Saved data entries
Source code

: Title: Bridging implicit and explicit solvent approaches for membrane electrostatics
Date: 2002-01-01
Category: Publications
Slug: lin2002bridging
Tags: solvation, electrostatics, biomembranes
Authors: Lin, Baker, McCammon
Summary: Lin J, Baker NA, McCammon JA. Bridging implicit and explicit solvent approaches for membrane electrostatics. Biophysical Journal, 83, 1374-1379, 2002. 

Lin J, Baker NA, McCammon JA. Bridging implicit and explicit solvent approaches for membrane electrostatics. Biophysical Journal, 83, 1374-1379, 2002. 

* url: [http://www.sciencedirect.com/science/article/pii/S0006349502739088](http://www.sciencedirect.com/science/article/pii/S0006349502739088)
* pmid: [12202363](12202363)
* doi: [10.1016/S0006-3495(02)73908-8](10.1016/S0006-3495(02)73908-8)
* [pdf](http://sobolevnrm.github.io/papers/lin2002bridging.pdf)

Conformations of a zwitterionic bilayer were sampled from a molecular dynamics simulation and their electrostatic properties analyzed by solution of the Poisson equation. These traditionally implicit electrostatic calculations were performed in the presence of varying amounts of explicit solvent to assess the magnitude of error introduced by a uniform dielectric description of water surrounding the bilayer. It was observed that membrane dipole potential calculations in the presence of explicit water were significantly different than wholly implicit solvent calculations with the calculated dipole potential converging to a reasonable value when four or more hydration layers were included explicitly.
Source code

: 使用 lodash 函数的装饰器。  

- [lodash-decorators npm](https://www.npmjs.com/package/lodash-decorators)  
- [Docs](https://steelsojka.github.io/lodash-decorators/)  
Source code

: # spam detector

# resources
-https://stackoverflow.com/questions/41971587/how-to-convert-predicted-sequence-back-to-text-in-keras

WHAT THIS TASK INVOLVES: Among the lines above, find those containing the word "explicit" and copy each.

RESPONSE FOR THIS EXERCISE:
: Title: Bridging implicit and explicit solvent approaches for membrane electrostatics
Summary: Lin J, Baker NA, McCammon JA. Bridging implicit and explicit solvent approaches for membrane electrostatics. Biophysical Journal, 83, 1374-1379, 2002. 
Lin J, Baker NA, McCammon JA. Bridging implicit and explicit solvent approaches for membrane electrostatics. Biophysical Journal, 83, 1374-1379, 2002. 
Conformations of a zwitterionic bilayer were sampled from a molecular dynamics simulation and their electrostatic properties analyzed by solution of the Poisson equation. These traditionally implicit electrostatic calculations were performed in the presence of varying amounts of explicit solvent to assess the magnitude of error introduced by a uniform dielectric description of water surrounding the bilayer. It was observed that membrane dipole potential calculations in the presence of explicit water were significantly different than wholly implicit solvent calculations with the calculated dipole potential converging to a reasonable value when four or more hydration layers were included explicitly.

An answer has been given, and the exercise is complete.